§ **INPUT MATERIAL**:
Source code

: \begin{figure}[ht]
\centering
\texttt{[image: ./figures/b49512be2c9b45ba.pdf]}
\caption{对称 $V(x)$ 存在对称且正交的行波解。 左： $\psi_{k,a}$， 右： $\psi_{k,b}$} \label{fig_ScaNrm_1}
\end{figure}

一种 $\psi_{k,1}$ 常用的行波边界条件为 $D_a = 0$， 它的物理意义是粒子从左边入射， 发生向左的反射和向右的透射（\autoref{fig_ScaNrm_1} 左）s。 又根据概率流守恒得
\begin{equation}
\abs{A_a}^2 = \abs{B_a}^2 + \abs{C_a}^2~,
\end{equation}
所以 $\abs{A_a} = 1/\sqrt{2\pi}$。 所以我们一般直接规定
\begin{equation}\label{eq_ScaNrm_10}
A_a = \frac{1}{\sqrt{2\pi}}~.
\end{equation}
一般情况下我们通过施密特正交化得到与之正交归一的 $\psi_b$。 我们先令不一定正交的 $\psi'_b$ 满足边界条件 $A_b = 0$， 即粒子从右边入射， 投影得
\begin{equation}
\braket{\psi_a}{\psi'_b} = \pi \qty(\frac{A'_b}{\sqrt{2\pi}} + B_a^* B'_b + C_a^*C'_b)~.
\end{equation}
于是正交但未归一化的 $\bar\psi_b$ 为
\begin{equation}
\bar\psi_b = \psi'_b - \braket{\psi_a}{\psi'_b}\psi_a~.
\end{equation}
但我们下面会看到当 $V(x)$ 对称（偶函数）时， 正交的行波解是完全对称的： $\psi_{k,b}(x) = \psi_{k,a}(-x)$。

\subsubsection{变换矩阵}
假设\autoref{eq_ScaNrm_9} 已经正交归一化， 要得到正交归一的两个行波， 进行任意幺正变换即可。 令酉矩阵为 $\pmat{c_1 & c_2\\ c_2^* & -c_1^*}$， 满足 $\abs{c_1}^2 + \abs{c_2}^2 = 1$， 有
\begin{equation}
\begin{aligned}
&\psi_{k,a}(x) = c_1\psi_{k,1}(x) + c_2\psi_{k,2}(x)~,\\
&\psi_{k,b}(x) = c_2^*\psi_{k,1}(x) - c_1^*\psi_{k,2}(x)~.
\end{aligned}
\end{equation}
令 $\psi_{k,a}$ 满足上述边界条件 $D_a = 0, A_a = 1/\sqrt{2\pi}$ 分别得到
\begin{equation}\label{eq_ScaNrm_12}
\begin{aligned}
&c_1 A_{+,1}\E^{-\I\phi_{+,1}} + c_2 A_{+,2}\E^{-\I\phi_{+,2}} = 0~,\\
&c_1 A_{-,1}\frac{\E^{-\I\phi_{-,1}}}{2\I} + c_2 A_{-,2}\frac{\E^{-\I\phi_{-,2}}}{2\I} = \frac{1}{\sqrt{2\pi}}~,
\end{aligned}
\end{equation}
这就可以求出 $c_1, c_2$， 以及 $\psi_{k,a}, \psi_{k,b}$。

==

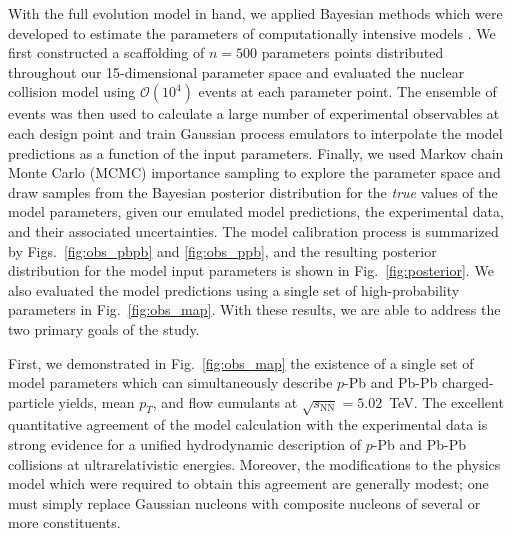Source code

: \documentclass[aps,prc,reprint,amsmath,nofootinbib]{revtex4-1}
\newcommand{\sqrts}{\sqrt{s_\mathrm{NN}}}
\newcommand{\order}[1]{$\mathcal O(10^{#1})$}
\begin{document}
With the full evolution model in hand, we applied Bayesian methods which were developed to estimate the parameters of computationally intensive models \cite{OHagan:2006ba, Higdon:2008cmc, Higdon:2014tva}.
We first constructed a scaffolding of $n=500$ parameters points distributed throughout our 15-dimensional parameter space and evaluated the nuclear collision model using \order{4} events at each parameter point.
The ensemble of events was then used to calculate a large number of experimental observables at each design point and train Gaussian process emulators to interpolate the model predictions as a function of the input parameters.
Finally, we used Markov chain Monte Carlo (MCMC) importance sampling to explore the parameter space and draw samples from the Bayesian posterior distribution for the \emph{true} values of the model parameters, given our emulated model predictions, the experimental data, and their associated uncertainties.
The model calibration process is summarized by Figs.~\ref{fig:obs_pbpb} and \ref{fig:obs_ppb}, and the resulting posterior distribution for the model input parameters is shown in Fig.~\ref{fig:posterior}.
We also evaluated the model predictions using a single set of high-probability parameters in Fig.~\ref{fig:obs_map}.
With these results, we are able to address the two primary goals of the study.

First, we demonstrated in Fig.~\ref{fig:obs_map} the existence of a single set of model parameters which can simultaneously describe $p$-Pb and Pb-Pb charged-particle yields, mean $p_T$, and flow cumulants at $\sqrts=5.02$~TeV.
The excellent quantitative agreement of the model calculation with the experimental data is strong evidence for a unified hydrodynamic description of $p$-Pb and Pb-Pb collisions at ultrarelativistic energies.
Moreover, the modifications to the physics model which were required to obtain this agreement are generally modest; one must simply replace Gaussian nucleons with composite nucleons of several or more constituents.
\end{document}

§ **WHAT IS BEING ASKED**: Lines of the listing above that hold the string "order" should each be copied.

§ **TASK RESULT**:
\newcommand{\order}[1]{$\mathcal O(10^{#1})$}
We first constructed a scaffolding of $n=500$ parameters points distributed throughout our 15-dimensional parameter space and evaluated the nuclear collision model using \order{4} events at each parameter point.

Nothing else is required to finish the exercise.